Directions for this task: If a line in the records below contains the word "scaled", copy it out.

Data extracted from a collection:
Content starts

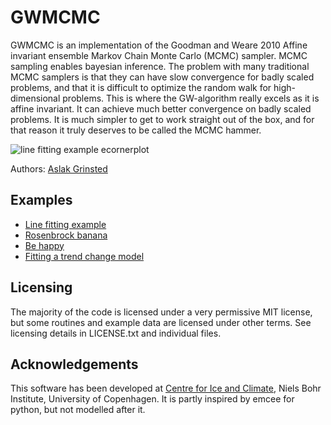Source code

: 
GWMCMC
=======================

GWMCMC is an implementation of the Goodman and Weare 2010 Affine
invariant ensemble Markov Chain Monte Carlo (MCMC) sampler. MCMC sampling
enables bayesian inference. The problem with many traditional MCMC samplers
is that they can have slow convergence for badly scaled problems, and that
it is difficult to optimize the random walk for high-dimensional problems.
This is where the GW-algorithm really excels as it is affine invariant. It
can achieve much better convergence on badly scaled problems. It is much
simpler to get to work straight out of the box, and for that reason it
truly deserves to be called the MCMC hammer.

![line fitting example ecornerplot](html/ex_linefit_05.png)

Authors: [Aslak Grinsted](http://www.glaciology.net)


## Examples

+ [Line fitting example](html/ex_linefit.md)
+ [Rosenbrock banana](html/ex_rosenbrockbanana.md)
+ [Be happy](html/ex_behappy.md)
+ [Fitting a trend change model](html/ex_breakfit.md)


## Licensing

The majority of the code is licensed under a very permissive MIT license, but some routines and example data are licensed under other terms. See licensing details in LICENSE.txt and individual files.



## Acknowledgements

This software has been developed at [Centre for Ice and Climate](http://www.iceandclimate.nbi.ku.dk), Niels Bohr Institute, University of Copenhagen. It is partly inspired by emcee for python, but not modelled after it.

Content ends

Result:
is that they can have slow convergence for badly scaled problems, and that
can achieve much better convergence on badly scaled problems. It is much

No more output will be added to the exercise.